Transhumance is a seasonal practice where families move livestock between grazing areas. For the Pewenche-Mapuche people of the Patagonian Andes between Chile and Argentina-it reflects a deep relationship with the land and the Pewen (monkey-puzzle tree).
In winter, families live in lower valleys. By mid-December, as snow melts, they guide their herds to highland pastures called veranadas for summer grazing. In autumn they descend again, continuing a cycle that has shaped Pewenche life for generations.
This practice is a living system of reciprocity with nature. People, animals, grass, water, and weather move within the same regenerative rhythm, allowing ecosystems to recover while sustaining livelihoods.
Climate change now threatens this balance. Rising temperatures, water scarcity, and economic pressures put a culture built on long-term adaptation at risk, despite Indigenous communities contributing almost nothing to global emissions.
Around 200 million people worldwide depend on pastoralism and transhumance. These systems provide low-impact food while supporting ecosystems: maintaining grasslands, reducing wildfire risk, improving soil health, storing carbon, and protecting biodiversity.

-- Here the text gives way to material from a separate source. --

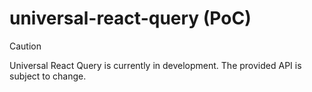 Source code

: # universal-react-query (PoC)

> [!CAUTION]
> Universal React Query is currently in development. The provided API is subject to change.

As droughts, warming, and shifting seasons disrupt grazing cycles, both rural livelihoods and food security are at risk. The loss of transhumance would not only erase a cultural tradition, it would increase risks of food insecurity, climate migration, and ecological instability.
What is happening here is not an exception.
It is a glimpse of a future approaching faster than we are willing to admit.